After this, the creed says Jesus appeared to additional apostles, which would include those who were not part of the original twelve.

Lastly, Jesus appeared years later to another REALLY lost religious man, Paul.

8 Last of all, as to one born abnormally, he appeared to me. 9 For I am the least of the apostles, not fit to be called an apostle, because I persecuted the church of
God. 10 But by the grace of God I am what I am, and his grace to me has not been
ineffective. Indeed, I have toiled harder than all of them; not I, however, but the
grace of God [that is] with me. 11 Therefore, whether it be I or they, so we preach
and so you believed (1 Cor. 15).

While en route to kill more Christians based on his misguided and misinformed religious zeal, Paul says that the resurrected Jesus appeared to him. Dr. Luke recounts what happened:

1 Then Saul, still breathing threats and murder against the disciples of the Lord,
went to the high priest 2 and asked letters from him to the synagogues of
Damascus, so that if he found any who were of the Way, whether men or women,
he might bring them bound to Jerusalem. 3 As he journeyed he came near
Damascus, and suddenly a light shone around him from heaven. 4 Then he fell to
the ground, and heard a voice saying to him, "Saul, Saul, why are you persecuting
Me?" 5 And he said, "Who are You, Lord?" Then the Lord said, "I am Jesus, whom you are persecuting. It is hard for you to kick against the goads." 6 So he,
trembling and astonished, said, "Lord, what do You want me to do?" Then the
Lord said to him, "Arise and go into the city, and you will be told what you must
do" (Acts 9).

In that one revelatory moment, Saul the persecutor became Paul the preacher. Seeing really was believing, wasn’t it?

Seeing still is believing for the same living, resurrected Savior who lovingly reached out to people like James and Paul, reaches out to you right now. Is He alive? Very much so. The evidence from firsthand historical witnesses tells us this much. Now, you are called by Christ to move from these cold, hard facts to vibrant faith. Will you? How could you not?

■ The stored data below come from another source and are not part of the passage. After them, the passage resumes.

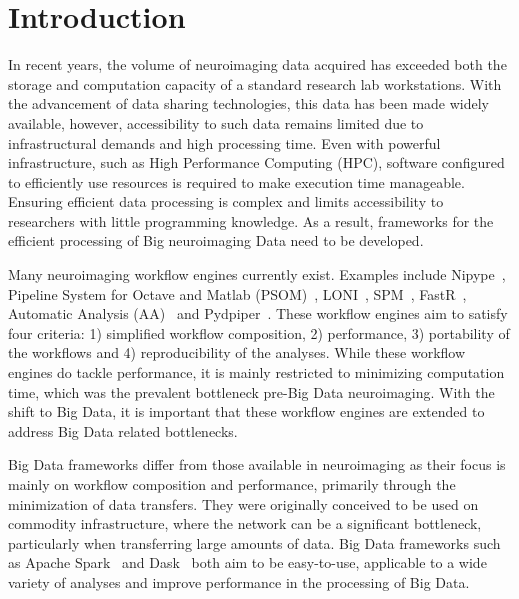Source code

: \chapter{Introduction}

        In recent years, the volume of neuroimaging data acquired has exceeded
        both the storage and computation capacity of a standard research 
        lab workstations. With the advancement of data sharing technologies, 
        this data has been made widely available, however, accessibility to 
        such data remains limited due to infrastructural demands and high processing time.
        Even with powerful infrastructure, such as High
        Performance Computing (HPC), software configured to 
        efficiently use resources is required to make execution time manageable. 
        Ensuring efficient data processing is 
        complex and limits accessibility to researchers with little programming 
        knowledge. As a result, frameworks for the efficient 
        processing of Big neuroimaging Data need to be developed.
        
        Many neuroimaging workflow engines currently exist. Examples include
        Nipype~\cite{nipype}, Pipeline System for Octave and Matlab 
        (PSOM)~\cite{10.3389/fninf.2012.00007}, LONI~\cite{REX20031033}, 
        SPM~\cite{spm}, FastR~\cite{10.3389/fict.2016.00015},
        Automatic Analysis (AA)~\cite{10.3389/fninf.2014.00090} and 
        Pydpiper~\cite{10.3389/fninf.2014.00067}. These 
        workflow engines aim to satisfy four criteria: 1) simplified
        workflow composition, 2) performance, 3) portability of the workflows 
        and 4) reproducibility of the analyses. While these workflow engines
        do tackle performance, it is mainly restricted to minimizing computation
        time, which was the prevalent bottleneck pre-Big Data neuroimaging.
        With the shift to Big Data, it is important that these workflow engines are extended
        to address Big Data related bottlenecks.

        Big Data frameworks differ from those available in neuroimaging as their
        focus is mainly on workflow composition and performance, primarily
        through the minimization of data transfers. They were originally conceived
        to be used on commodity infrastructure, where the network can be a significant bottleneck,
        particularly when transferring large amounts of data. Big Data frameworks such as
        Apache Spark~\cite{Zaharia:2016:ASU:3013530.2934664} and
        Dask~\cite{rocklin2015dask} both aim to be easy-to-use, applicable to a
        wide variety of analyses and improve performance in the processing of
        Big Data.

Dr. Gary Habermas and Michael Lincona tell a story about faith which is worth
repeating:

. . . no matter how good the evidence, a saving belief still requires faith. The story
has been told of a high wire expert who walked over Niagara Falls. To the
amazement of all, he walked a wheelbarrow filled with 150 pounds of potatoes
over the rope to the other side. His 120-pound assistant removed the bags of
potatoes and placed her foot in the wheel barrow and he asked, “How many of
you believe that I can place a human in the wheelbarrow and walk that person
safely to the other side?” Everyone yelled, “We believe!” He then said, “Who will
volunteer to get in the wheelbarrow?” Believing the facts is one thing. Acting
upon them is faith (Habermas & Lincona, The Case for the Resurrection of Jesus, 35).

Who, today, is ready to embrace for the first time in their life the risen Savior, Jesus, by means of faith in the facts? Seeing is believing only when you believe what you see. Do you believe? Will you believe?